Records drawn from a dataset:
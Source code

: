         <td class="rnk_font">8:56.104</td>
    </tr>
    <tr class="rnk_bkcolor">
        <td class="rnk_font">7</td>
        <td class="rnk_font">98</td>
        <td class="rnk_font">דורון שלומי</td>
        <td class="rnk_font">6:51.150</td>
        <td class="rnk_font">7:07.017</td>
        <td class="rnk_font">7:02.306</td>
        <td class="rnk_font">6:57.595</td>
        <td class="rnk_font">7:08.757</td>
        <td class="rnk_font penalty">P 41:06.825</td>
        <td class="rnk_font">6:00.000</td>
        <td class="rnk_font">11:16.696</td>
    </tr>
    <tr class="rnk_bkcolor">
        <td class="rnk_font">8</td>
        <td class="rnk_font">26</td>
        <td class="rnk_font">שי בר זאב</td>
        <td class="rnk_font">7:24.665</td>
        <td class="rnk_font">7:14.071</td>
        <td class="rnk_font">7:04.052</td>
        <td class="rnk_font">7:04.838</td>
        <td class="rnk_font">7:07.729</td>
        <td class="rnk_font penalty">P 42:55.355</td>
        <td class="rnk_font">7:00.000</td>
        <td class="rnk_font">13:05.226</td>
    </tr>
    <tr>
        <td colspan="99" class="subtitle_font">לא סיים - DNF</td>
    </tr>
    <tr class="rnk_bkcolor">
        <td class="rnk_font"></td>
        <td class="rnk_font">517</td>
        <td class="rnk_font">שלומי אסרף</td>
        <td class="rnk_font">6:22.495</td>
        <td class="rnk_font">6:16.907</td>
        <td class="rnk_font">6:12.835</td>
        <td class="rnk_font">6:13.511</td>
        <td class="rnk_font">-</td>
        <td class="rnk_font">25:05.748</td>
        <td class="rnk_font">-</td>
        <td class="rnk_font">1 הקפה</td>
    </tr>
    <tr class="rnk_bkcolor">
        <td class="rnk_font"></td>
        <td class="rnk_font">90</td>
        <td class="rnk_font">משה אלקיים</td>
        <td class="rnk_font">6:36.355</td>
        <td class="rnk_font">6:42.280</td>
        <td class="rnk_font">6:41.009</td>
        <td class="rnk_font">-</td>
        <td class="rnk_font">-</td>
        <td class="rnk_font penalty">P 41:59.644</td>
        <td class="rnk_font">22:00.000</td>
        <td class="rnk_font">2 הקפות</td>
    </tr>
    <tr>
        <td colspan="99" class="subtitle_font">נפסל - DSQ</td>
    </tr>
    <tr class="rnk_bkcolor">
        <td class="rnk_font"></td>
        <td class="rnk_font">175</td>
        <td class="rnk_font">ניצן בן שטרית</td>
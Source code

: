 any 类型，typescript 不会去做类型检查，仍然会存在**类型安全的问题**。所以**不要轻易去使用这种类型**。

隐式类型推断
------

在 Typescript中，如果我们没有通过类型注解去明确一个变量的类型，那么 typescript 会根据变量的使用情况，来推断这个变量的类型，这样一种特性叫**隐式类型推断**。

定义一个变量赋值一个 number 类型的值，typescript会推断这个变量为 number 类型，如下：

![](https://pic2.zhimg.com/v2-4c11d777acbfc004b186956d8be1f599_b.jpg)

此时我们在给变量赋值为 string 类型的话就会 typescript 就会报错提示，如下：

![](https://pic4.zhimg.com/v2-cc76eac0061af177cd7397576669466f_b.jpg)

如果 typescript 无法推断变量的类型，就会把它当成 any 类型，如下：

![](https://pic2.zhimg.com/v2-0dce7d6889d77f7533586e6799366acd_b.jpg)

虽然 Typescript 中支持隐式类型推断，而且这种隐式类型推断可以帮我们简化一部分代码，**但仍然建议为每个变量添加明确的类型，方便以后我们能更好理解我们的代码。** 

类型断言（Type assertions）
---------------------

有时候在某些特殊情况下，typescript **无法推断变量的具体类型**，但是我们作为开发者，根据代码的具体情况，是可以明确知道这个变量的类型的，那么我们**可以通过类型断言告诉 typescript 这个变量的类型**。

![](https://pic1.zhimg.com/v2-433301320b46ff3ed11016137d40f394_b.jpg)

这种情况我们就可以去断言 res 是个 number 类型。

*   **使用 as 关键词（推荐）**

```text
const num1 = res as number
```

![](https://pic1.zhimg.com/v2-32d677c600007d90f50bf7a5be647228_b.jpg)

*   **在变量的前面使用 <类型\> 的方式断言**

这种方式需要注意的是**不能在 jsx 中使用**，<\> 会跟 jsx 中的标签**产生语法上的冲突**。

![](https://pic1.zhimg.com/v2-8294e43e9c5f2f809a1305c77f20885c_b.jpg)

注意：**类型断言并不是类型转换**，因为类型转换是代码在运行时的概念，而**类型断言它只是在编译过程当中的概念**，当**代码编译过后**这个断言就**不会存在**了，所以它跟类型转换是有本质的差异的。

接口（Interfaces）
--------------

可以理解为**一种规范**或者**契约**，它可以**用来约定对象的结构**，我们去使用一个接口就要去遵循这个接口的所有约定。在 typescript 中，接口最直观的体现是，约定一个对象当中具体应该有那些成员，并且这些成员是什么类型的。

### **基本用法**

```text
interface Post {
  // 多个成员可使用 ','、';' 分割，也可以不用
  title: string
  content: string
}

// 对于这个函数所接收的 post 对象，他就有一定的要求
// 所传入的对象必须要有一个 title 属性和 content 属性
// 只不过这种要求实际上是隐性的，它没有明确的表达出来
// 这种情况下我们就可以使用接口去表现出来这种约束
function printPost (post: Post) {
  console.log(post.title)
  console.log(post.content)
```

What is required:
Looking at the data above, give the number of lines that include "zhimg"; add nothing else.

Solution to the exercise:
6